>>>
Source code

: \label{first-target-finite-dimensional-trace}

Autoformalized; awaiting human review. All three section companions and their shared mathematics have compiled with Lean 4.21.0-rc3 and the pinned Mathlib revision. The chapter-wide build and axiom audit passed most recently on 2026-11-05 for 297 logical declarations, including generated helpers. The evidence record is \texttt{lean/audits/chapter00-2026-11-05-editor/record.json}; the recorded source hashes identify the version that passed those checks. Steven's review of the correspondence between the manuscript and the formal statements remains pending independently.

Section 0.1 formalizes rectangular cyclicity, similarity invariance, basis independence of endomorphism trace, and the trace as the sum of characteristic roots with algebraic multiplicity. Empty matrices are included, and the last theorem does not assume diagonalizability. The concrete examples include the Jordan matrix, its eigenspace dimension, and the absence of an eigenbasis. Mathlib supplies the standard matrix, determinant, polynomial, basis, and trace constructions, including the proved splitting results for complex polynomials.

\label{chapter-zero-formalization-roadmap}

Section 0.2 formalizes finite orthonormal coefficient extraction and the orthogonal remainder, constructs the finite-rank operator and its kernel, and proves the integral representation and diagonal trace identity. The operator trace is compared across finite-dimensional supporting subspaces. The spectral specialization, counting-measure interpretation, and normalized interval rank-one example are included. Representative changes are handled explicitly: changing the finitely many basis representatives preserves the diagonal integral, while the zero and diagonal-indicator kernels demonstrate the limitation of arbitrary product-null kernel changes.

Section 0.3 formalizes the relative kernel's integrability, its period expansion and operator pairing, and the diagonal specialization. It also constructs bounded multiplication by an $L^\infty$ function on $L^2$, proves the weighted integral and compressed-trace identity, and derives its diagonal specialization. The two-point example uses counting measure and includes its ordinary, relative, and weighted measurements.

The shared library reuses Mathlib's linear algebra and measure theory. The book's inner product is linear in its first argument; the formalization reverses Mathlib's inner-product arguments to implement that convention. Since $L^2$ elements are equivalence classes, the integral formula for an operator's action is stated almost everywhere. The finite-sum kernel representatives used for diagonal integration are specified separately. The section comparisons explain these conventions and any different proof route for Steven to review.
<<<
Your task
Repeat, word for word, every line above.

Exercise result
Source code

: \label{first-target-finite-dimensional-trace}

Autoformalized; awaiting human review. All three section companions and their shared mathematics have compiled with Lean 4.21.0-rc3 and the pinned Mathlib revision. The chapter-wide build and axiom audit passed most recently on 2026-11-05 for 297 logical declarations, including generated helpers. The evidence record is \texttt{lean/audits/chapter00-2026-11-05-editor/record.json}; the recorded source hashes identify the version that passed those checks. Steven's review of the correspondence between the manuscript and the formal statements remains pending independently.

Section 0.1 formalizes rectangular cyclicity, similarity invariance, basis independence of endomorphism trace, and the trace as the sum of characteristic roots with algebraic multiplicity. Empty matrices are included, and the last theorem does not assume diagonalizability. The concrete examples include the Jordan matrix, its eigenspace dimension, and the absence of an eigenbasis. Mathlib supplies the standard matrix, determinant, polynomial, basis, and trace constructions, including the proved splitting results for complex polynomials.

\label{chapter-zero-formalization-roadmap}

Section 0.2 formalizes finite orthonormal coefficient extraction and the orthogonal remainder, constructs the finite-rank operator and its kernel, and proves the integral representation and diagonal trace identity. The operator trace is compared across finite-dimensional supporting subspaces. The spectral specialization, counting-measure interpretation, and normalized interval rank-one example are included. Representative changes are handled explicitly: changing the finitely many basis representatives preserves the diagonal integral, while the zero and diagonal-indicator kernels demonstrate the limitation of arbitrary product-null kernel changes.

Section 0.3 formalizes the relative kernel's integrability, its period expansion and operator pairing, and the diagonal specialization. It also constructs bounded multiplication by an $L^\infty$ function on $L^2$, proves the weighted integral and compressed-trace identity, and derives its diagonal specialization. The two-point example uses counting measure and includes its ordinary, relative, and weighted measurements.

The shared library reuses Mathlib's linear algebra and measure theory. The book's inner product is linear in its first argument; the formalization reverses Mathlib's inner-product arguments to implement that convention. Since $L^2$ elements are equivalence classes, the integral formula for an operator's action is stated almost everywhere. The finite-sum kernel representatives used for diagonal integration are specified separately. The section comparisons explain these conventions and any different proof route for Steven to review.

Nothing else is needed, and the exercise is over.